I've investigated this bug and here is some information I found useful :

@nb.vectorize(cache=True)
def _ppf(x, mu=0, std=1):

    w = -math.log((1 - (2 * x - 1)) * (1 + (2 * x - 1)))
    if w < 5:
        w = w - 2.5
        p = 2.81022636e-08
        p = 3.43273939e-07 + p * w
        p = -3.5233877e-06 + p * w
        p = -4.39150654e-06 + p * w
        p = 0.00021858087 + p * w
        p = -0.00125372503 + p * w
        p = -0.00417768164 + p * w
        p = 0.246640727 + p * w
        p = 1.50140941 + p * w
    else:
        w = math.sqrt(w) - 3
        p = -0.000200214257
        p = 0.000100950558 + p * w
        p = 0.00134934322 + p * w
        p = -0.00367342844 + p * w
        p = 0.00573950773 + p * w
        p = -0.0076224613 + p * w
        p = 0.00943887047 + p * w
        p = 1.00167406 + p * w
        p = 2.83297682 + p * w

    p = p * x
    return mu + math.sqrt(2) * p * std
Cyril-Meyer commented 2 days ago

@aeon-actions-bot assign @Cyril-Meyer

MatthewMiddlehurst commented 2 days ago

was also looking at this but came to a different solution 🙂.

@nb.njit(cache=True)
def _get_norm_bins(alphabet_size: int, mu=0, std=1):
    b = np.linspace(0, 1, alphabet_size + 1)[1:-1]
    for i, v in enumerate(b):
        b[i] = _ppf(v, mu, std)
    return b

@nb.njit(cache=True)
def _ppf(x, mu=0, std=1):
    return mu + math.sqrt(2) * _erfinv(2 * x - 1) * std

Issue is that our test disabling numba jit does not work on vectorise for whatever reason.
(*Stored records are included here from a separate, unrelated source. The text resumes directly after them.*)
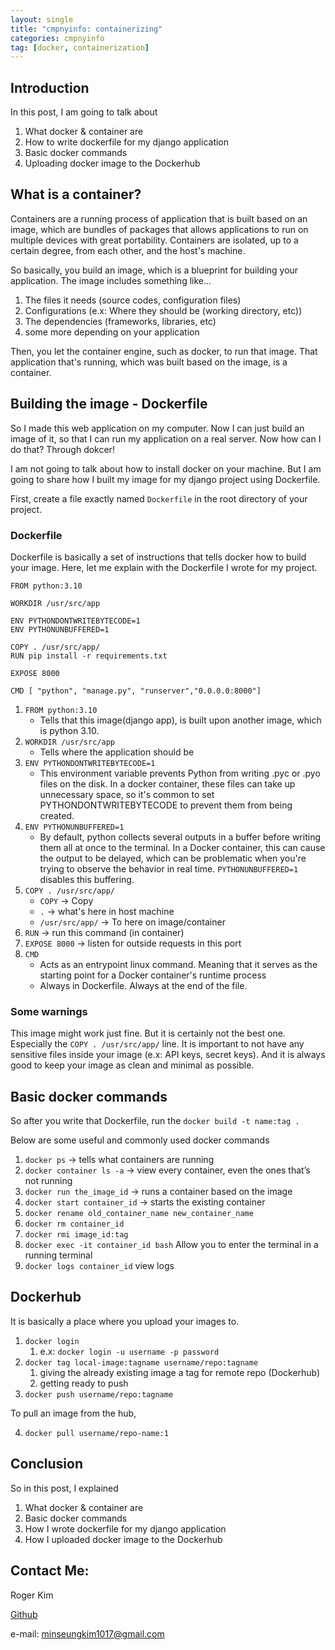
 ```yaml
---
layout: single
title: "cmpnyinfo: containerizing"
categories: cmpnyinfo
tag: [docker, containerization]
---
```


## Introduction

In this post, I am going to talk about

1. What docker & container are
2. How to write dockerfile for my django application
3. Basic docker commands
4. Uploading docker image to the Dockerhub

## What is a container?

Containers are a running process of application that is built based on an image, which are bundles of  packages that allows applications to run on multiple devices with great portability. Containers are isolated, up to a certain degree, from each other, and the host's machine.

So basically, you build an image, which is a blueprint for building your application. The image includes something like...

1. The files it needs (source codes, configuration files)
2. Configurations (e.x: Where they should be (working directory, etc))
3. The dependencies (frameworks, libraries, etc)
4. some more depending on your application

Then, you let the container engine, such as docker, to run that image. That application that's running, which was built based on the image, is a container.

## Building the image - Dockerfile

So I made this web application on my computer. Now I can just build an image of it, so that I can run my application on a real server. Now how can I do that? Through dokcer!

I am not going to talk about how to install docker on your machine. But I am going to share how I built my image for my django project using Dockerfile.

First, create a file exactly named `Dockerfile` in the root directory of your project.

### Dockerfile

Dockerfile is basically a set of instructions that tells docker how to build your image. Here, let me explain with the Dockerfile I wrote for my project.
```
FROM python:3.10

WORKDIR /usr/src/app

ENV PYTHONDONTWRITEBYTECODE=1
ENV PYTHONUNBUFFERED=1

COPY . /usr/src/app/
RUN pip install -r requirements.txt

EXPOSE 8000

CMD [ "python", "manage.py", "runserver","0.0.0.0:8000"]
```
1. ```FROM python:3.10```
    - Tells that this image(django app), is built upon another image, which is python 3.10.
2. ```WORKDIR /usr/src/app```
    - Tells where the application should be
3. ```ENV PYTHONDONTWRITEBYTECODE=1```
    - This environment variable prevents Python from writing .pyc or .pyo files on the disk. In a docker container, these files can take up unnecessary space, so it's common to set PYTHONDONTWRITEBYTECODE to prevent them from being created.
4. ```ENV PYTHONUNBUFFERED=1```
    - By default, python collects several outputs in a buffer before writing them all at once to the terminal. In a Docker container, this can cause the output to be delayed, which can be problematic when you're trying to observe the behavior in real time. ```PYTHONUNBUFFERED=1``` disables this buffering.
5. ```COPY . /usr/src/app/```
    - ```COPY``` -> Copy
    - ```.``` -> what's here in host machine
    - ```/usr/src/app/``` -> To here on image/container
6. ```RUN``` -> run this command (in container)
7. ```EXPOSE 8000``` -> listen for outside requests in this port
8. ```CMD```
    - Acts as an entrypoint linux command. Meaning that it serves as the starting point for a Docker container's runtime process
    - Always in Dockerfile. Always at the end of the file.

### Some warnings

This image might work just fine. But it is certainly not the best one. Especially the ```COPY . /usr/src/app/``` line. It is important to not have any sensitive files inside your image (e.x: API keys, secret keys). And it is always good to keep your image as clean and minimal as possible.

## Basic docker commands

So after you write that Dockerfile, run the `docker build -t name:tag .`

Below are some useful and commonly used docker commands

1. `docker ps` -> tells what containers are running
2. `docker container ls -a` -> view every container, even the ones that’s not running
4. `docker run the_image_id` -> runs a container based on the image
5. `docker start container_id` -> starts the existing container
6. `docker rename old_container_name new_container_name`
7. `docker rm container_id`
8. `docker rmi image_id:tag`
9. `docker exec -it container_id bash`  Allow you to enter the terminal in a running terminal
10. `docker logs container_id` view logs

## Dockerhub

It is basically a place where you upload your images to.

1. `docker login`
    1. e.x: `docker login -u username -p password`
2. `docker tag local-image:tagname username/repo:tagname`
    1. giving the already existing image a tag for remote repo (Dockerhub)
    2. getting ready to push
3. `docker push username/repo:tagname`

To pull an image from the hub,

4. `docker pull username/repo-name:1`

## Conclusion

So in this post, I explained 
1. What docker & container are
1. Basic docker commands
1. How I wrote dockerfile for my django application
1. How I uploaded docker image to the Dockerhub

## Contact Me:

Roger Kim

[Github](https://github.com/RogerKimJazzLover)

e-mail: <minseungkim1017@gmail.com>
Either can work really, this one will allow the functions to be tracked in test coverage, but not sure if it will be slower.

MatthewMiddlehurst commented 2 days ago

though mine still rasises an error...

https://github.com/aeon-toolkit/aeon/actions/runs/11517193530/job/32061397931?pr=2249#step:7:1636

Will test yours (added the tag to your PR), would just go with that if it works.